WHAT TO WORK ON:
Each line starting at the one that contains "GROUP BY id, name;" and ending at the one that contains "We develop an" must be returned exactly, and the rest of the listing is left out.

*** Begin section ***

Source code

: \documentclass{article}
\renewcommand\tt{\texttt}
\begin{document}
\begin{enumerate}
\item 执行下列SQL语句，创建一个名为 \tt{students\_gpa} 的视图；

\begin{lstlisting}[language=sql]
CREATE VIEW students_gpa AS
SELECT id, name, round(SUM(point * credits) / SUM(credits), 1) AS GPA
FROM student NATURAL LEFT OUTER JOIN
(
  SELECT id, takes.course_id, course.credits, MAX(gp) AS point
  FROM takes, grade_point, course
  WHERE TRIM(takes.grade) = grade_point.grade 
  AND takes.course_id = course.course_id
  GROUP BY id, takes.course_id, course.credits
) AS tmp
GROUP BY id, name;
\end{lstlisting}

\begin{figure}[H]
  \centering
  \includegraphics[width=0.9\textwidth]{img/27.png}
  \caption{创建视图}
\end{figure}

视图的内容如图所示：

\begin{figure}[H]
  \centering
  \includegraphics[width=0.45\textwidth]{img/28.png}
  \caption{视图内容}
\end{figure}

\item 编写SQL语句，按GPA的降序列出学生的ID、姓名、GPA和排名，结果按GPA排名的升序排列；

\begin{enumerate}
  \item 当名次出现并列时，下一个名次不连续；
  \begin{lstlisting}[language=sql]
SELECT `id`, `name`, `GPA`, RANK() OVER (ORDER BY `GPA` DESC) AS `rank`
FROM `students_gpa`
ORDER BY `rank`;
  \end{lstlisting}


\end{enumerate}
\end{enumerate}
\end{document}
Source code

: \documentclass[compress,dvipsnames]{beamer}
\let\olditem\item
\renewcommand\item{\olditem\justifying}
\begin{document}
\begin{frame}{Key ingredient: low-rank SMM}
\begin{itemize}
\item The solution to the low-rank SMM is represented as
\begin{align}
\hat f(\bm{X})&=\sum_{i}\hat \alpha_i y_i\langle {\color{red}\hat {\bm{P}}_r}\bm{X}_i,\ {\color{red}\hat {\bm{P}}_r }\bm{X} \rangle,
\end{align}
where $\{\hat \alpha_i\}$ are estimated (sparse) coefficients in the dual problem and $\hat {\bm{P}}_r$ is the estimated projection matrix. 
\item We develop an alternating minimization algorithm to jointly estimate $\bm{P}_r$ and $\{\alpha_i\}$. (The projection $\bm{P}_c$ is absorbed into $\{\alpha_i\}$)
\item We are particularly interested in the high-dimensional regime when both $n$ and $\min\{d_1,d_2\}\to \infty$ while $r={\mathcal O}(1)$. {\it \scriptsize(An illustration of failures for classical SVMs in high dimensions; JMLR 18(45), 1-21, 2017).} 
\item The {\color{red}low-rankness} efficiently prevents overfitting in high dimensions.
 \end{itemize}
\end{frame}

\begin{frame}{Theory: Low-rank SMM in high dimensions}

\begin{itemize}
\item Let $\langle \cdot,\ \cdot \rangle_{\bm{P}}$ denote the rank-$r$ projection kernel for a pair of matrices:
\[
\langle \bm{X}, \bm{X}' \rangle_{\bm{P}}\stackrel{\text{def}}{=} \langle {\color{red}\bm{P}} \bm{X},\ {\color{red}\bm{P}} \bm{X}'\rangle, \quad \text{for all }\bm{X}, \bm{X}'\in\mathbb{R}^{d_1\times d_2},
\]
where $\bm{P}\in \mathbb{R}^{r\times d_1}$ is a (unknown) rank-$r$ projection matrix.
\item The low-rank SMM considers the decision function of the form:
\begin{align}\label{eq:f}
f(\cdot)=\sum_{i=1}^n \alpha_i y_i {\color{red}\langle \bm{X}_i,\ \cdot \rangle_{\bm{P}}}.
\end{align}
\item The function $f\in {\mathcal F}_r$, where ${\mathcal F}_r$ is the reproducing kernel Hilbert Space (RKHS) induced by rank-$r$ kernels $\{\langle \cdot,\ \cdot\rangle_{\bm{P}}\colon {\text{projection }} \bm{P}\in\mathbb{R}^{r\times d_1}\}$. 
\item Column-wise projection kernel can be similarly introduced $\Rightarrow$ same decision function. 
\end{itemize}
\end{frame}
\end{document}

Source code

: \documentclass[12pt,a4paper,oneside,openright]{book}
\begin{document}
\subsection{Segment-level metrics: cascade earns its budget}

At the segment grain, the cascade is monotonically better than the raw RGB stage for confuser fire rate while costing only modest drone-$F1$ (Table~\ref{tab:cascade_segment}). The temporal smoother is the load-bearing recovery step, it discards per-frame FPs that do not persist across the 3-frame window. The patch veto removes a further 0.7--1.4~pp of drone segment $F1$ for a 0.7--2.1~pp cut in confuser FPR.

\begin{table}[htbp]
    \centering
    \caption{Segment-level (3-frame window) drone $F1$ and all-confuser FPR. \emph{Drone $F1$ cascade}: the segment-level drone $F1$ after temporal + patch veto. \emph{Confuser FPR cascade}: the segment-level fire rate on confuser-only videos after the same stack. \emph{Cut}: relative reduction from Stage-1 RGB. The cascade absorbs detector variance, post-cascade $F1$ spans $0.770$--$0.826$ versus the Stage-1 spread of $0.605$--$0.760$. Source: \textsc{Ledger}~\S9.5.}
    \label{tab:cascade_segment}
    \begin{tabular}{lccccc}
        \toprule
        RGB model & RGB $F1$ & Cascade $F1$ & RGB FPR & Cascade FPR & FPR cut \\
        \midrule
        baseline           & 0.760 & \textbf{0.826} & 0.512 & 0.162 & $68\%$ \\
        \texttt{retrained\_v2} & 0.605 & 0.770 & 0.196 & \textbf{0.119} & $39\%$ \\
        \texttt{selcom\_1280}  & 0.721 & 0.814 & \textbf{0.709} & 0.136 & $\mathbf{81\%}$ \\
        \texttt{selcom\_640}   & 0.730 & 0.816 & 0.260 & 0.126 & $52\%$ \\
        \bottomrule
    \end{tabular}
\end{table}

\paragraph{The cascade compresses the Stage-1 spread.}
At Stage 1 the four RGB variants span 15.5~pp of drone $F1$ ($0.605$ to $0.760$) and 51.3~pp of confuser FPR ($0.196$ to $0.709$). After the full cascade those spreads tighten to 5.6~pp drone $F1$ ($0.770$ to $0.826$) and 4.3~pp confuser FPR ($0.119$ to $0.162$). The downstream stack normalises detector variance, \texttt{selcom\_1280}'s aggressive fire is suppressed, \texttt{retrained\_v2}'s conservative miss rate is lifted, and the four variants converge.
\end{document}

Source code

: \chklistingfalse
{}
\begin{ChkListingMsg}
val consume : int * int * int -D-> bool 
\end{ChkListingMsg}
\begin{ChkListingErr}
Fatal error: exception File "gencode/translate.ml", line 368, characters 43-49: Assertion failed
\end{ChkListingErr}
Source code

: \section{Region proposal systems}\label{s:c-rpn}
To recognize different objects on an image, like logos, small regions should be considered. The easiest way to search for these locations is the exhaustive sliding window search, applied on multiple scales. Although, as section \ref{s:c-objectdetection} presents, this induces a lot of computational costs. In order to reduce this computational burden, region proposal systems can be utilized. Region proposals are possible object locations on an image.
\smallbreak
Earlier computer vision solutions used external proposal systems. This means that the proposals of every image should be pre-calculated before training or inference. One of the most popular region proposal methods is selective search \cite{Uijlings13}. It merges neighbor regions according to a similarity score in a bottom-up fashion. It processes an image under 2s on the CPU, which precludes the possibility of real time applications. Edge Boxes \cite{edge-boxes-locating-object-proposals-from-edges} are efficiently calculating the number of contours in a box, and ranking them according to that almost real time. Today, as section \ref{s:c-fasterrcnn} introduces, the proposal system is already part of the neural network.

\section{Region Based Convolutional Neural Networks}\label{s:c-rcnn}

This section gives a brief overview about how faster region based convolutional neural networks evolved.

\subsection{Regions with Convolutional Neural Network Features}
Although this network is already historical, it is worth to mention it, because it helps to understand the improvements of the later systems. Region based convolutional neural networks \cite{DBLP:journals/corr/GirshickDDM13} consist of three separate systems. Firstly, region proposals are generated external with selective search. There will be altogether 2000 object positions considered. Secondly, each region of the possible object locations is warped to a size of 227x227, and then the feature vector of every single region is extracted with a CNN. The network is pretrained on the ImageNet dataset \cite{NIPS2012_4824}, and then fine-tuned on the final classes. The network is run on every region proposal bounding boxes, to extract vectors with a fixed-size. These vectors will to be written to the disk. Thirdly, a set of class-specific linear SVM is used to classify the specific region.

*** End section ***

YOUR SOLUTION:
GROUP BY id, name;
\end{lstlisting}

\begin{figure}[H]
  \centering
  \includegraphics[width=0.9\textwidth]{img/27.png}
  \caption{创建视图}
\end{figure}

视图的内容如图所示：

\begin{figure}[H]
  \centering
  \includegraphics[width=0.45\textwidth]{img/28.png}
  \caption{视图内容}
\end{figure}

\item 编写SQL语句，按GPA的降序列出学生的ID、姓名、GPA和排名，结果按GPA排名的升序排列；

\begin{enumerate}
  \item 当名次出现并列时，下一个名次不连续；
  \begin{lstlisting}[language=sql]
SELECT `id`, `name`, `GPA`, RANK() OVER (ORDER BY `GPA` DESC) AS `rank`
FROM `students_gpa`
ORDER BY `rank`;
  \end{lstlisting}


\end{enumerate}
\end{enumerate}
\end{document}
Source code

: \documentclass[compress,dvipsnames]{beamer}
\let\olditem\item
\renewcommand\item{\olditem\justifying}
\begin{document}
\begin{frame}{Key ingredient: low-rank SMM}
\begin{itemize}
\item The solution to the low-rank SMM is represented as
\begin{align}
\hat f(\bm{X})&=\sum_{i}\hat \alpha_i y_i\langle {\color{red}\hat {\bm{P}}_r}\bm{X}_i,\ {\color{red}\hat {\bm{P}}_r }\bm{X} \rangle,
\end{align}
where $\{\hat \alpha_i\}$ are estimated (sparse) coefficients in the dual problem and $\hat {\bm{P}}_r$ is the estimated projection matrix. 
\item We develop an alternating minimization algorithm to jointly estimate $\bm{P}_r$ and $\{\alpha_i\}$. (The projection $\bm{P}_c$ is absorbed into $\{\alpha_i\}$)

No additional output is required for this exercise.